* [Exercise] Working through the entries below, find how many lines include the string "period"; give only that number.

[[ Supplied material, beginning ]]

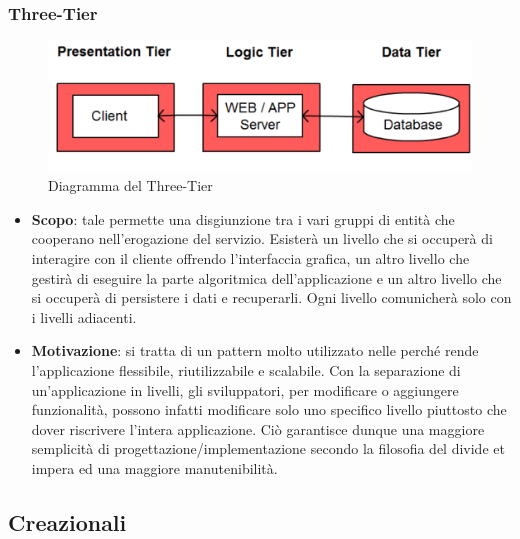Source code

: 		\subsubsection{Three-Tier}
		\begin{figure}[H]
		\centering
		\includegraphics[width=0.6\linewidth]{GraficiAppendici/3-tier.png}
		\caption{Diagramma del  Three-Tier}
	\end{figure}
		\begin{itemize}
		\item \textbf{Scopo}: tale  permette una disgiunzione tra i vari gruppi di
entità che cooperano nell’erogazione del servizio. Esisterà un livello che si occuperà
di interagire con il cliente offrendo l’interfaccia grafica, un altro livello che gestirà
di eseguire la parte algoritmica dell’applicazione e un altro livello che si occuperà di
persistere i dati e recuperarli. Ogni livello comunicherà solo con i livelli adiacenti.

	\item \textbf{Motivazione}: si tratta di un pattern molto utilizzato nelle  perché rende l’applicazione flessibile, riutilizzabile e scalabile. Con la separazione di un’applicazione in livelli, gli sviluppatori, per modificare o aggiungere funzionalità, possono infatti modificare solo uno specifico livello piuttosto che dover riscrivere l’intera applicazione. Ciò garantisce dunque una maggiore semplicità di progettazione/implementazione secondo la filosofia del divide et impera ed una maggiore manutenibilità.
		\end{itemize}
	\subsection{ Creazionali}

[[ Supplied material, end ]]
[[ Supplied material, beginning ]]

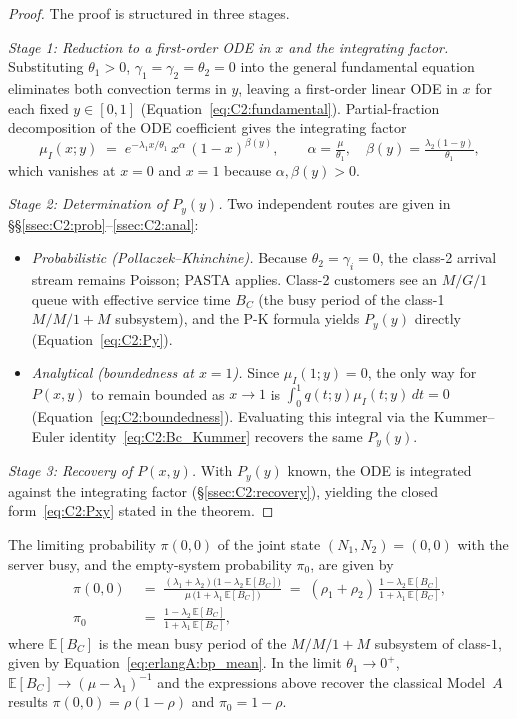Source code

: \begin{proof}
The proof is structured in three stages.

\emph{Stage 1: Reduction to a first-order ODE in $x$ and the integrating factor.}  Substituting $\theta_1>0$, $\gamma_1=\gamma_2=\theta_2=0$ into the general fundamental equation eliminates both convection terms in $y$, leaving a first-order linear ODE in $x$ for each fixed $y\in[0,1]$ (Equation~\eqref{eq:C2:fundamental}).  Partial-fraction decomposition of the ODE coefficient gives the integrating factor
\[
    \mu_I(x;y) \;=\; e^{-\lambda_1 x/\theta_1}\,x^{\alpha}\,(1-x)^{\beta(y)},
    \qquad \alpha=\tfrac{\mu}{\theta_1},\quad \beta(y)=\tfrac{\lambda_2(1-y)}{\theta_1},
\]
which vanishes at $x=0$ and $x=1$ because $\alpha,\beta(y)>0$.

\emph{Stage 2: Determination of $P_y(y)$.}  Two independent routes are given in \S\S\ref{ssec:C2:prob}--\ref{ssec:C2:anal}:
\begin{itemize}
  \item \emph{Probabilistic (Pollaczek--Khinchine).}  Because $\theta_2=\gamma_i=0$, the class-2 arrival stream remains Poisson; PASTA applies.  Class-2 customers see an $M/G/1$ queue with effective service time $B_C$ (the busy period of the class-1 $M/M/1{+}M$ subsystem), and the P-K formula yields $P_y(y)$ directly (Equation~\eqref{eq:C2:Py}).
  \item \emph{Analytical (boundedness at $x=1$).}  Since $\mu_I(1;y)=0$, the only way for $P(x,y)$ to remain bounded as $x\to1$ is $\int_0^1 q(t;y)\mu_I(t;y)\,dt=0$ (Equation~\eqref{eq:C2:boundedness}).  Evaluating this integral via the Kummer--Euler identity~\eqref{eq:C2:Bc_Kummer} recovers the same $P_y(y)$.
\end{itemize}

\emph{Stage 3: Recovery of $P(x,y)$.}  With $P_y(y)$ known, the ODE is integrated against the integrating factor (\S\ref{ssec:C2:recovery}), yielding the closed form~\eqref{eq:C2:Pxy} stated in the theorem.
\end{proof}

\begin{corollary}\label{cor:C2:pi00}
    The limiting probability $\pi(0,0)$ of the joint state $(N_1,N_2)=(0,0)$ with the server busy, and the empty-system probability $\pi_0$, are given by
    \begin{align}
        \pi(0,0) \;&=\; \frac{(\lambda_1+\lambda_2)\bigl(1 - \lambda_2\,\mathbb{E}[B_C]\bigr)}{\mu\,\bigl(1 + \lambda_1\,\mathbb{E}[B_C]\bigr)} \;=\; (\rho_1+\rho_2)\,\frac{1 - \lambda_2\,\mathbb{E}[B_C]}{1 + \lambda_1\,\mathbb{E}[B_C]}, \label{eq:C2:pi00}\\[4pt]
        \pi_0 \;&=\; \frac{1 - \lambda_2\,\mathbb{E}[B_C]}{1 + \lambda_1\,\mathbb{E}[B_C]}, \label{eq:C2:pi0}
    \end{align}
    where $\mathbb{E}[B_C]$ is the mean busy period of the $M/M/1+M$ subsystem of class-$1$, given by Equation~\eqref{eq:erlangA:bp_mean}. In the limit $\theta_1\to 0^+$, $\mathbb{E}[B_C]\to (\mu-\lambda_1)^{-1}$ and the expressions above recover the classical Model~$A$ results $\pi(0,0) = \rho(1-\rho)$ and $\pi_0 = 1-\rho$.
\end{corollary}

[[ Supplied material, end ]]

* [Output of the exercise] 2